Walsh’s room is situated in the English hallway right next to fellow English teacher, Ms. Bridget Dean-Pratt, who went to the same high school as Walsh did.
“I didn’t go at the same time during high school with Mr. Walsh… but I find that we have the same sort of classical education in literature and it shows with us both working [at GMHS],” Dean-Pratt said.
Walsh learned many valuable lessons in school; one of them being that high school was not his passion.
“ Speaking of irony, I hated high school. I hated every day of high school and yet here I am every day in high school. he said.
After finishing high school, Walsh went to Boston University and finished with a bachelor’s degree. Then he found a job as a social worker in Boston and later as a teacher at a homeless shelter.
“[As] a social worker, I worked with families and foster kids. It was an interesting job because I was working in impoverished and crime ridden neighborhoods,” Walsh said. “It was [also] interesting because I grew up a white kid in the suburbs and then I was involved in this world that I’d only read about on the front page of the newspapers and then I was right in there for five days a week.”
Walsh taught at a homeless shelter where newly independent convicts and less fortunate people would go to live and get education.
“There was irony everywhere you would look at that job… I had a view of the Boston skyline and so these people who couldn’t put two nickels together who lived on land that was probably one of the most expensive pieces of land in the Boston area for developers.”
Walsh worked at the shelter for about five years until his soon to be wife, who was living in the Boston area as well, was offered a job at a broadcasting station in Washington, DC. He then made her an offer.
“What I said was ‘we will take it and if you like it and want to keep it then we will get married and I’ll come down in six months. If you don’t like it, you’ll come back and we will get married in six months.’ We were going to get married either way. Obviously she is still here, so I moved. You can’t find a good woman easily. I mean a job is a job, but wives are important,” Walsh said with a wide grin on his face.
When asked about a memorable experience, Walsh replied with a story of his younger days.

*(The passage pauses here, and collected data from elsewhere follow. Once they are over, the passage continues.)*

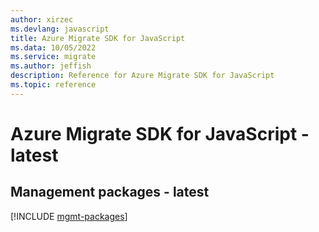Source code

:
 ```yaml
---
author: xirzec
ms.devlang: javascript
title: Azure Migrate SDK for JavaScript
ms.data: 10/05/2022
ms.service: migrate
ms.author: jeffish
description: Reference for Azure Migrate SDK for JavaScript
ms.topic: reference
---
```

# Azure Migrate SDK for JavaScript - latest

## Management packages - latest
[!INCLUDE [mgmt-packages](migrate-mgmt-index.md)]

“When I was working at the shelter, I used to get a month off and often, I would rent a farmhouse on Martha’s Vineyard and we would fill it with friends. There was this big dining room table and we would have great feasts and we would just eat and celebrate friendship,” Walsh said with smile creeping up from his lips.
When asked to reflect on his life, Walsh went on about wild stories and that was the only conclusion needed. The stories explain themselves and bring out an instrumental personality of George Mason.